Assignment: Would you write out the entries below word for word, omitting the pictures?

Provided data:
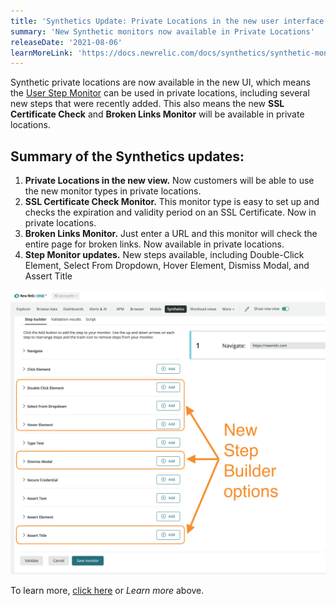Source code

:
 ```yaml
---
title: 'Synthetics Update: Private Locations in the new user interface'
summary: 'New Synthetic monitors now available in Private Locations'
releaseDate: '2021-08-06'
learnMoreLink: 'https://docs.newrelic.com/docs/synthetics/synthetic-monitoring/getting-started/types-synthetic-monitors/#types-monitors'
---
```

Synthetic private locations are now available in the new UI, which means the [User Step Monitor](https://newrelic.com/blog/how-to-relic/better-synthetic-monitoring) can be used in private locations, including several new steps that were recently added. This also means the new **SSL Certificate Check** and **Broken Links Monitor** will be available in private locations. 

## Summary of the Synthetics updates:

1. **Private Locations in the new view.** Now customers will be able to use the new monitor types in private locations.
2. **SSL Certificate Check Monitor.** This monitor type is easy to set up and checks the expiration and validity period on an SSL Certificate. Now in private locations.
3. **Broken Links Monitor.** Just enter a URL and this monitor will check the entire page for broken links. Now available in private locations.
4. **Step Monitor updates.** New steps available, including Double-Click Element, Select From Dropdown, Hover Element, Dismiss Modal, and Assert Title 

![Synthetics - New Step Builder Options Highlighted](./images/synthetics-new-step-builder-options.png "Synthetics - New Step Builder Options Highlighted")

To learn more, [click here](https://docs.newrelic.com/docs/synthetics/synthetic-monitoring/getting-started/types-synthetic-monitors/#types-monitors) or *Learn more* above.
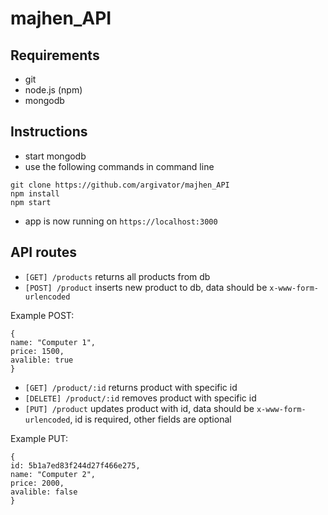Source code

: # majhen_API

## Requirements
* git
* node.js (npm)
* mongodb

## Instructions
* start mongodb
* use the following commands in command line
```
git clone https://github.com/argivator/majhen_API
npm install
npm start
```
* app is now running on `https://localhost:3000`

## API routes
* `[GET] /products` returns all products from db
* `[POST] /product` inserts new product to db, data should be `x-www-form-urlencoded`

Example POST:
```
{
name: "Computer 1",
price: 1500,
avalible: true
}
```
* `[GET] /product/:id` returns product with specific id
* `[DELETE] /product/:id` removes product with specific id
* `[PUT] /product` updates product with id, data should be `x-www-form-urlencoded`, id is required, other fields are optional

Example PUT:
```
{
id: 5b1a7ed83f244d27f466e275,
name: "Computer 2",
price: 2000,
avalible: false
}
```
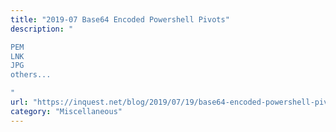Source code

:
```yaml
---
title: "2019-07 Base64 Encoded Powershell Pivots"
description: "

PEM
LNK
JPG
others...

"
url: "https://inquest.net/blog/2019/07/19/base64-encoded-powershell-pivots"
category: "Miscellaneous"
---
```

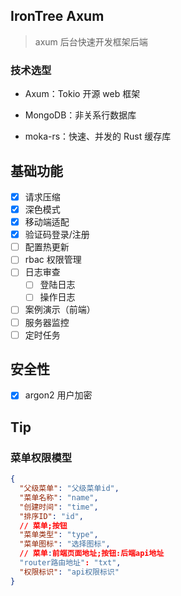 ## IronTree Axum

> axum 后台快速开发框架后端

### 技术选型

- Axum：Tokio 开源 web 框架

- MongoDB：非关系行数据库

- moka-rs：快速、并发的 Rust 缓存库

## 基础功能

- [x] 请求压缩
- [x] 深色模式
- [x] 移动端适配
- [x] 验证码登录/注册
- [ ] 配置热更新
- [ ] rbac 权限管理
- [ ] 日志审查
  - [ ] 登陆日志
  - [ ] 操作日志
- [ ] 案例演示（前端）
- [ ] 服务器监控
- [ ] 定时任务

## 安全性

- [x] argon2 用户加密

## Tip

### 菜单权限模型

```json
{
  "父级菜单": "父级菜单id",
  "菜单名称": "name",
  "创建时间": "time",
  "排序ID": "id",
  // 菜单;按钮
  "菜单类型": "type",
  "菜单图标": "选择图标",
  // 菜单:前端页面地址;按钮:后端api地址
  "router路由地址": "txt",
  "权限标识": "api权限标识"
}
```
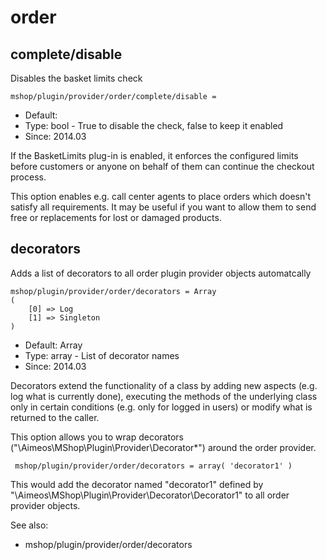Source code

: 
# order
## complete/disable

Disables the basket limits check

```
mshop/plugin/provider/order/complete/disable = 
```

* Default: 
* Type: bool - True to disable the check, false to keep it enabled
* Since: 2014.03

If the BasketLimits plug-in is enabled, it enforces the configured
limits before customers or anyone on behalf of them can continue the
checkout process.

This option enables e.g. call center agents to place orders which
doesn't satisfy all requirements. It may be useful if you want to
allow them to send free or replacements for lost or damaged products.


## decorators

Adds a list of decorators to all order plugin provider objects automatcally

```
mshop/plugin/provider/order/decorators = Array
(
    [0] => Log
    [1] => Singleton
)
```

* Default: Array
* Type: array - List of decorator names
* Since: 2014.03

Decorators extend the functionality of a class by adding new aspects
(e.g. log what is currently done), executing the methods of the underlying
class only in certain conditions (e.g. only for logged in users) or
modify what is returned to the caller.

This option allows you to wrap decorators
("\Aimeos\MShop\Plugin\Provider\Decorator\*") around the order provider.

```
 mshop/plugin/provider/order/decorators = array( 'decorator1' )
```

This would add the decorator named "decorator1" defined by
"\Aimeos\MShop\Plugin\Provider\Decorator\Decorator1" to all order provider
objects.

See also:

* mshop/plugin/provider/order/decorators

Answer to the exercise:
Source code

:
 ```yaml
---
title: 'Synthetics Update: Private Locations in the new user interface'
summary: 'New Synthetic monitors now available in Private Locations'
releaseDate: '2021-08-06'
learnMoreLink: 'https://docs.newrelic.com/docs/synthetics/synthetic-monitoring/getting-started/types-synthetic-monitors/#types-monitors'
---
```

Synthetic private locations are now available in the new UI, which means the [User Step Monitor](https://newrelic.com/blog/how-to-relic/better-synthetic-monitoring) can be used in private locations, including several new steps that were recently added. This also means the new **SSL Certificate Check** and **Broken Links Monitor** will be available in private locations. 

## Summary of the Synthetics updates:

1. **Private Locations in the new view.** Now customers will be able to use the new monitor types in private locations.
2. **SSL Certificate Check Monitor.** This monitor type is easy to set up and checks the expiration and validity period on an SSL Certificate. Now in private locations.
3. **Broken Links Monitor.** Just enter a URL and this monitor will check the entire page for broken links. Now available in private locations.
4. **Step Monitor updates.** New steps available, including Double-Click Element, Select From Dropdown, Hover Element, Dismiss Modal, and Assert Title 

![Synthetics - New Step Builder Options Highlighted](./images/synthetics-new-step-builder-options.png "Synthetics - New Step Builder Options Highlighted")

To learn more, [click here](https://docs.newrelic.com/docs/synthetics/synthetic-monitoring/getting-started/types-synthetic-monitors/#types-monitors) or *Learn more* above.
Source code

: # majhen_API

## Requirements
* git
* node.js (npm)
* mongodb

## Instructions
* start mongodb
* use the following commands in command line
```
git clone https://github.com/argivator/majhen_API
npm install
npm start
```
* app is now running on `https://localhost:3000`

## API routes
* `[GET] /products` returns all products from db
* `[POST] /product` inserts new product to db, data should be `x-www-form-urlencoded`

Example POST:
```
{
name: "Computer 1",
price: 1500,
avalible: true
}
```
* `[GET] /product/:id` returns product with specific id
* `[DELETE] /product/:id` removes product with specific id
* `[PUT] /product` updates product with id, data should be `x-www-form-urlencoded`, id is required, other fields are optional

Example PUT:
```
{
id: 5b1a7ed83f244d27f466e275,
name: "Computer 2",
price: 2000,
avalible: false
}
```
Source code

:
```yaml
---
title: "2019-07 Base64 Encoded Powershell Pivots"
description: "

PEM
LNK
JPG
others...

"
url: "https://inquest.net/blog/2019/07/19/base64-encoded-powershell-pivots"
category: "Miscellaneous"
---
```

 ## IronTree Axum

> axum 后台快速开发框架后端

### 技术选型

- Axum：Tokio 开源 web 框架

- MongoDB：非关系行数据库

- moka-rs：快速、并发的 Rust 缓存库

## 基础功能

- [x] 请求压缩
- [x] 深色模式
- [x] 移动端适配
- [x] 验证码登录/注册
- [ ] 配置热更新
- [ ] rbac 权限管理
- [ ] 日志审查
  - [ ] 登陆日志
  - [ ] 操作日志
- [ ] 案例演示（前端）
- [ ] 服务器监控
- [ ] 定时任务

## 安全性

- [x] argon2 用户加密

## Tip

### 菜单权限模型

```json
{
  "父级菜单": "父级菜单id",
  "菜单名称": "name",
  "创建时间": "time",
  "排序ID": "id",
  // 菜单;按钮
  "菜单类型": "type",
  "菜单图标": "选择图标",
  // 菜单:前端页面地址;按钮:后端api地址
  "router路由地址": "txt",
  "权限标识": "api权限标识"
}
```
Source code

: 
# order
## complete/disable

Disables the basket limits check

```
mshop/plugin/provider/order/complete/disable = 
```

* Default: 
* Type: bool - True to disable the check, false to keep it enabled
* Since: 2014.03

If the BasketLimits plug-in is enabled, it enforces the configured
limits before customers or anyone on behalf of them can continue the
checkout process.

This option enables e.g. call center agents to place orders which
doesn't satisfy all requirements. It may be useful if you want to
allow them to send free or replacements for lost or damaged products.


## decorators

Adds a list of decorators to all order plugin provider objects automatcally

```
mshop/plugin/provider/order/decorators = Array
(
    [0] => Log
    [1] => Singleton
)
```

* Default: Array
* Type: array - List of decorator names
* Since: 2014.03

Decorators extend the functionality of a class by adding new aspects
(e.g. log what is currently done), executing the methods of the underlying
class only in certain conditions (e.g. only for logged in users) or
modify what is returned to the caller.

This option allows you to wrap decorators
("\Aimeos\MShop\Plugin\Provider\Decorator\*") around the order provider.

```
 mshop/plugin/provider/order/decorators = array( 'decorator1' )
```

This would add the decorator named "decorator1" defined by
"\Aimeos\MShop\Plugin\Provider\Decorator\Decorator1" to all order provider
objects.

See also:

* mshop/plugin/provider/order/decorators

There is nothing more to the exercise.